- _What needs to be done_:
Repeat the lines from the line with "Away from the collision" to the line with "monotonicity theorem (the" in the listing below, keeping both end lines and adding nothing.

[Materials provided — start]

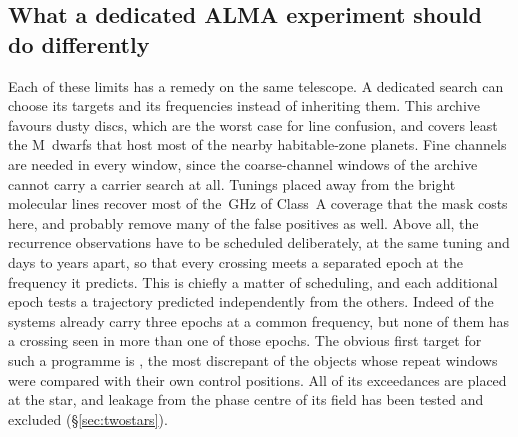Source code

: \subsection{What a dedicated ALMA experiment should do differently}
\label{sec:future}

Each of these limits has a remedy on the same telescope. A dedicated search
can choose its targets and its frequencies instead of inheriting them. This
archive favours dusty discs, which are the worst case for line confusion, and
covers least the M~dwarfs that host most of the nearby habitable-zone
planets. Fine channels are needed in every window, since the \NCoarse{}
coarse-channel windows of the archive cannot carry a carrier search at all.
Tunings placed away from the bright molecular lines recover most of the
\MkMaskAGHz\,GHz of Class~A coverage that the mask costs here, and probably
remove many of the false positives as well. Above all, the recurrence
observations have to be scheduled deliberately, at the same tuning and days
to years apart, so that every crossing meets a separated epoch at the
frequency it predicts. This is chiefly a matter of scheduling, and each
additional epoch tests a trajectory predicted independently from the others.
Indeed \PaNSysThree{} of the \NSysClassA{} systems already carry three epochs
at a common frequency, but none of them has a crossing seen in more than one
of those epochs. The obvious first target for such a programme is
\BkAlmaName, the most discrepant of the objects whose repeat windows were
compared with their own control positions. All \TwJxNCrossExcWord{} of its
exceedances are placed at the star, and leakage from the phase centre of
its field has been tested and excluded (\S\ref{sec:twostars}).
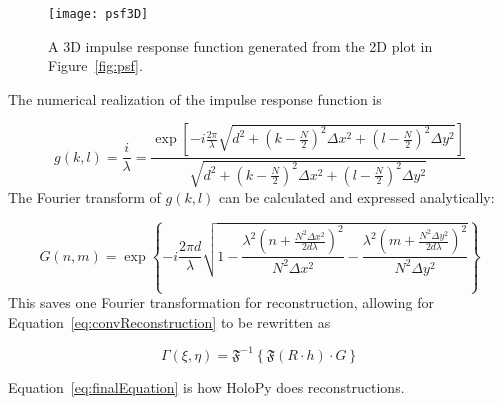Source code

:     \begin{figure}[htbp!]
        \begin{center}
            \texttt{[image: psf3D]}
        \end{center}
        \caption{A 3D impulse response function generated from the 2D plot in
            Figure~\ref{fig:psf}.}
            \label{fig:psf3D}
        \end{figure}

    The numerical realization of the impulse response function is

    \begin{equation}
        g(k,l)=\frac{i}{\lambda}=\frac{\exp\left[
        -i\frac{2\pi}{\lambda}\sqrt{d^2+\left(k-\frac{N}{2}\right)^2\Delta x^2+\left(
        l-\frac{N}{2}
    \right)^{2}\Delta y^2} \right]}{\sqrt{d^2+\left(k-\frac{N}{2}\right)^2\Delta x^2+\left(
        l-\frac{N}{2}
    \right)^{2}\Delta y^2}}
    \end{equation}
    The Fourier transform of $g(k,l)$ can be calculated and expressed
    analytically:

    \begin{equation}
        G(n,m) = \exp\left\{ -i\frac{2\pi
        d}{\lambda}\sqrt{1-\frac{\lambda^{2}\left( n+\frac{N^2\Delta
        x^2}{2d\lambda} \right)^2}{N^2\Delta x^2}-\frac{\lambda^{2}\left( m+\frac{N^2\Delta
        y^2}{2d\lambda} \right)^2}{N^2\Delta y^2}} \right\}
    \end{equation}
    This saves one Fourier transformation for reconstruction, allowing for
    Equation~\ref{eq:convReconstruction} to be rewritten as

    \begin{equation}
        \Gamma(\xi,\eta) = \mathfrak{F}^{-1}\left\{ \mathfrak{F}(R\cdot h)
        \cdot G \right\}
        \label{eq:finalEquation}
    \end{equation}

    Equation~\ref{eq:finalEquation} is how HoloPy does reconstructions.










% 
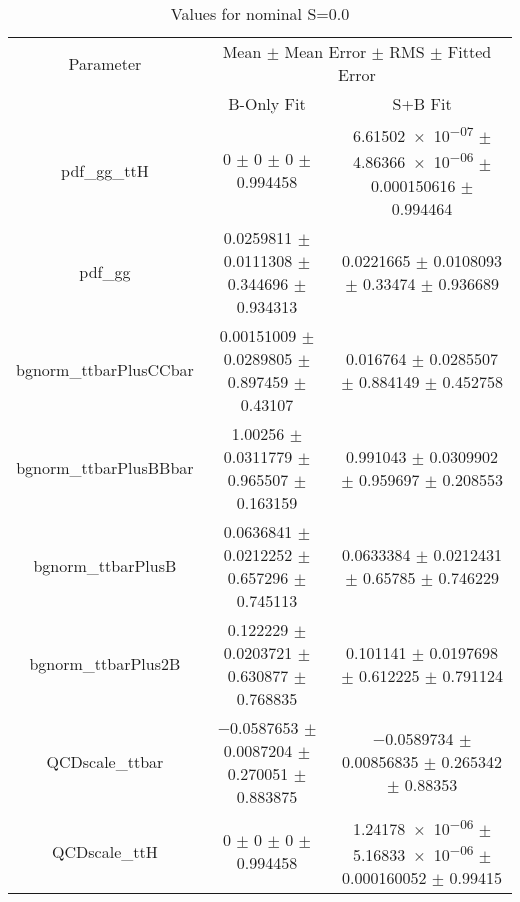\begin{table}
\centering
\caption{Values for nominal S=0.0}
\begin{tabular}{ccc}
\toprule
Parameter & \multicolumn{2}{c}{Mean $\pm$ Mean Error $\pm$ RMS $\pm$ Fitted Error}\\
 & B-Only Fit & S+B Fit\\
\midrule
pdf\_gg\_ttH & \num{0} $\pm$ \num{0} $\pm$ \num{0} $\pm$ \num{0.994458} & \num{6.61502e-07} $\pm$ \num{4.86366e-06} $\pm$ \num{0.000150616} $\pm$ \num{0.994464}\\
pdf\_gg & \num{0.0259811} $\pm$ \num{0.0111308} $\pm$ \num{0.344696} $\pm$ \num{0.934313} & \num{0.0221665} $\pm$ \num{0.0108093} $\pm$ \num{0.33474} $\pm$ \num{0.936689}\\
bgnorm\_ttbarPlusCCbar & \num{0.00151009} $\pm$ \num{0.0289805} $\pm$ \num{0.897459} $\pm$ \num{0.43107} & \num{0.016764} $\pm$ \num{0.0285507} $\pm$ \num{0.884149} $\pm$ \num{0.452758}\\
bgnorm\_ttbarPlusBBbar & \num{1.00256} $\pm$ \num{0.0311779} $\pm$ \num{0.965507} $\pm$ \num{0.163159} & \num{0.991043} $\pm$ \num{0.0309902} $\pm$ \num{0.959697} $\pm$ \num{0.208553}\\
bgnorm\_ttbarPlusB & \num{0.0636841} $\pm$ \num{0.0212252} $\pm$ \num{0.657296} $\pm$ \num{0.745113} & \num{0.0633384} $\pm$ \num{0.0212431} $\pm$ \num{0.65785} $\pm$ \num{0.746229}\\
bgnorm\_ttbarPlus2B & \num{0.122229} $\pm$ \num{0.0203721} $\pm$ \num{0.630877} $\pm$ \num{0.768835} & \num{0.101141} $\pm$ \num{0.0197698} $\pm$ \num{0.612225} $\pm$ \num{0.791124}\\
QCDscale\_ttbar & \num{-0.0587653} $\pm$ \num{0.0087204} $\pm$ \num{0.270051} $\pm$ \num{0.883875} & \num{-0.0589734} $\pm$ \num{0.00856835} $\pm$ \num{0.265342} $\pm$ \num{0.88353}\\
QCDscale\_ttH & \num{0} $\pm$ \num{0} $\pm$ \num{0} $\pm$ \num{0.994458} & \num{1.24178e-06} $\pm$ \num{5.16833e-06} $\pm$ \num{0.000160052} $\pm$ \num{0.99415}\\
\bottomrule
\end{tabular}
\end{table}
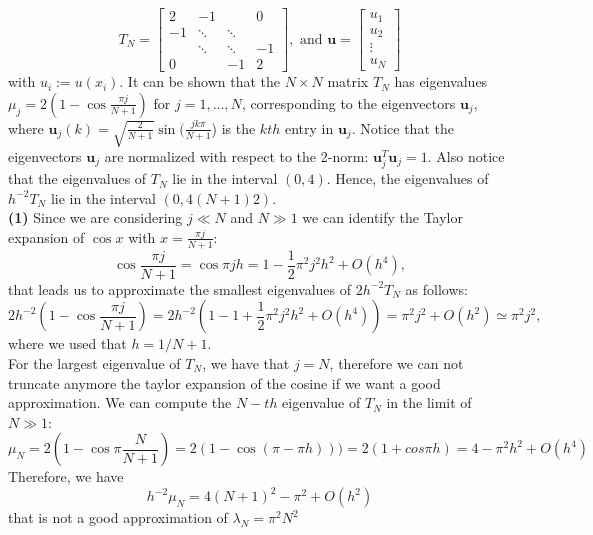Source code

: \documentclass[a4paper,11pt]{article}
\begin{document}
\begin{equation}\label{key}
	T_N = \begin{bmatrix}
		2 & -1 &  & 0 \\
		-1 & \ddots  & \ddots  &  \\
		& \ddots & \ddots & -1 \\
		0 &  & -1 & 2
	\end{bmatrix}, \text{ and } \textbf{u} = \begin{bmatrix}
		u_1\\
		u_2\\
		\vdots\\
		u_N
	\end{bmatrix} 
\end{equation}
with $u_i := u(x_i)$. It can be shown that the $N \times N$ matrix $T_N$ has eigenvalues $\mu_j = 2(1- \cos \frac{\pi j }{N+1})$ for $j = 1, \dots, N$, corresponding to the eigenvectors $\textbf{u}_j$, where $\textbf{u}_j(k) = \sqrt{\frac{2}{N+1}} \sin( \frac{j k \pi}{N+1} $) is the $kth$ entry in $\textbf{u}_j$. Notice that the eigenvectors $\textbf{u}_j$ are normalized with respect to the 2-norm: $\textbf{u}^T_j \textbf{u}_j = 1$. Also notice that the eigenvalues of $T_N$ lie in the interval $(0, 4)$. Hence, the eigenvalues of $h^{-2} T_N$ lie in the interval $(0, 4(N + 1)2 )$.\\


\noindent \textbf{(1)} Since we are considering $j\ll N$ and $N\gg1$ we can identify the Taylor expansion of $\cos x$ with $x = \frac{\pi j }{N+1}$:
\begin{equation}
	\cos \frac{\pi j }{N+1} = \cos \pi j h = 1 - \frac{1}{2} \pi^2 j^2 h^2 + O(h^4),
\end{equation}
that leads us to approximate the smallest eigenvalues of $2h^{-2} T_N$ as follows:
\begin{equation}\label{key}
	2h^{-2} (1- \cos \frac{\pi j }{N+1} ) = 2h^{-2} (1- 1 + \frac{1}{2} \pi^2 j^2 h^2 + O(h^4)) = \pi^2 j^2  + O(h^2) \simeq \pi^2 j^2,
\end{equation}
where we used that $h=1/N+1$.\\
\noindent For the largest eigenvalue of $T_N$, we have that $j = N$, therefore we can not truncate anymore the taylor expansion of the cosine if we want a good approximation. We can compute the $N-th$ eigenvalue of $T_N$ in the limit of $N\gg 1$:
\begin{equation}\label{key}
	\mu_N = 2(1-\cos\pi  \frac{N}{N+1})  =2(1-\cos (\pi -\pi h) )) = 2(1+cos\pi h) = 4 - \pi^2 h^2 + O(h^4)
\end{equation}
Therefore, we have
\begin{equation}\label{key}
	h^{-2} \mu_N = 4(N+1)^2 - \pi^2 + O(h^2)
\end{equation}
that is not a good approximation of $\lambda_N = \pi^2 N^2$ 
\end{document}
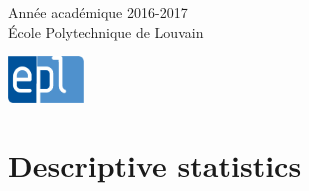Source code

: \documentclass[a4paper]{article}
\begin{document}
\begin{titlepage}

{\large Ann\'ee acad\'emique 2016-2017}\\[0,25cm] 
{\large \'Ecole Polytechnique de Louvain}\\[1cm]


\begin{center}
  \includegraphics[width = 20mm]{img/epl.jpg} \hfill
\end{center}

\vfill %
\end{titlepage}


\section{Descriptive statistics}
\end{document}
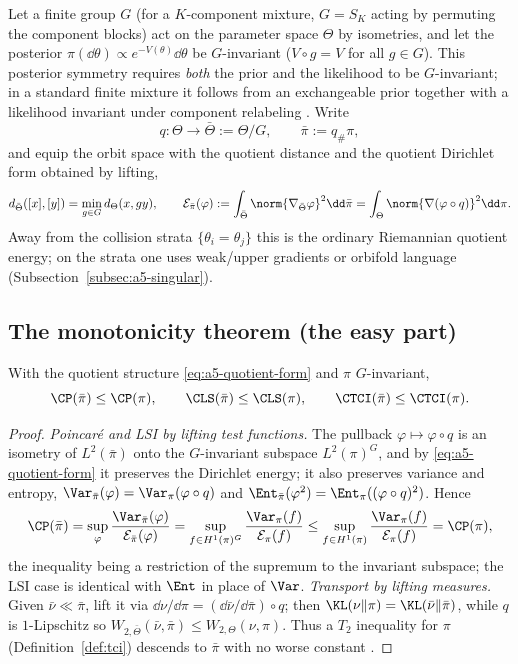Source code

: \documentclass[../../main.tex]{subfiles}
\begin{document}
Let a finite group $G$ (for a $K$-component mixture, $G=S_K$ acting by permuting the component
blocks) act on the parameter space $\Theta$ by isometries, and let the posterior
$\pi(\dd\theta)\propto e^{-V(\theta)}\dd\theta$ be $G$-invariant ($V\circ g=V$ for all
$g\in G$). This posterior symmetry requires \emph{both} the prior and the likelihood to be
$G$-invariant; in a standard finite mixture it follows from an exchangeable prior together with
a likelihood invariant under component relabeling \cite{Celeux1998,JasraHolmesStephens2005}. Write
\[
  q:\Theta\to\bar\Theta:=\Theta/G,\qquad \bar\pi:=q_\#\pi,
\]
and equip the orbit space with the quotient distance and the quotient Dirichlet form obtained
by lifting,
\begin{equation}\label{eq:a5-quotient-form}
  d_{\bar\Theta}([x],[y])=\min_{g\in G}d_\Theta(x,gy),
  \qquad
  \mathcal E_{\bar\pi}(\varphi):=\int_{\bar\Theta}\norm{\nabla_{\bar\Theta}\varphi}^2\dd\bar\pi
  =\int_{\Theta}\norm{\nabla(\varphi\circ q)}^2\dd\pi .
\end{equation}
Away from the collision strata $\{\theta_i=\theta_j\}$ this is the ordinary Riemannian quotient
energy; on the strata one uses weak/upper gradients or orbifold language
(Subsection~\ref{subsec:a5-singular}).

\subsection{The monotonicity theorem (the easy part)}
\label{subsec:a5-monotone}

\begin{theorem}
\label{thm:a5-monotone}
With the quotient structure \eqref{eq:a5-quotient-form} and $\pi$ $G$-invariant,
\[
  \CP(\bar\pi)\le\CP(\pi),\qquad
  \CLS(\bar\pi)\le\CLS(\pi),\qquad
  \CTCI(\bar\pi)\le\CTCI(\pi).
\]
\end{theorem}

\begin{proof}
\emph{Poincar\'e and LSI by lifting test functions.} The pullback $\varphi\mapsto\varphi\circ q$
is an isometry of $L^2(\bar\pi)$ onto the $G$-invariant subspace $L^2(\pi)^G$, and by
\eqref{eq:a5-quotient-form} it preserves the Dirichlet energy; it also preserves variance and
entropy, $\Var_{\bar\pi}(\varphi)=\Var_\pi(\varphi\circ q)$ and
$\Ent_{\bar\pi}(\varphi^2)=\Ent_\pi((\varphi\circ q)^2)$. Hence
\[
  \CP(\bar\pi)=\sup_{\varphi}\frac{\Var_{\bar\pi}(\varphi)}{\mathcal E_{\bar\pi}(\varphi)}
  =\sup_{f\in H^1(\pi)^G}\frac{\Var_\pi(f)}{\mathcal E_\pi(f)}
  \le\sup_{f\in H^1(\pi)}\frac{\Var_\pi(f)}{\mathcal E_\pi(f)}=\CP(\pi),
\]
the inequality being a restriction of the supremum to the invariant subspace; the LSI case is
identical with $\Ent$ in place of $\Var$.
\emph{Transport by lifting measures.} Given $\bar\nu\ll\bar\pi$, lift it via
$\dd\nu/\dd\pi=(\dd\bar\nu/\dd\bar\pi)\circ q$; then $\KL(\nu\|\pi)=\KL(\bar\nu\|\bar\pi)$,
while $q$ is $1$-Lipschitz so $W_{2,\bar\Theta}(\bar\nu,\bar\pi)\le W_{2,\Theta}(\nu,\pi)$.
Thus a $T_2$ inequality for $\pi$ (Definition~\ref{def:tci}) descends to $\bar\pi$ with no
worse constant \cite{GozlanRobertoSamson2013}.
\end{proof}
\end{document}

[Materials provided — finish]

- _Solution to the problem_:
Away from the collision strata $\{\theta_i=\theta_j\}$ this is the ordinary Riemannian quotient
energy; on the strata one uses weak/upper gradients or orbifold language
(Subsection~\ref{subsec:a5-singular}).

\subsection{The monotonicity theorem (the easy part)}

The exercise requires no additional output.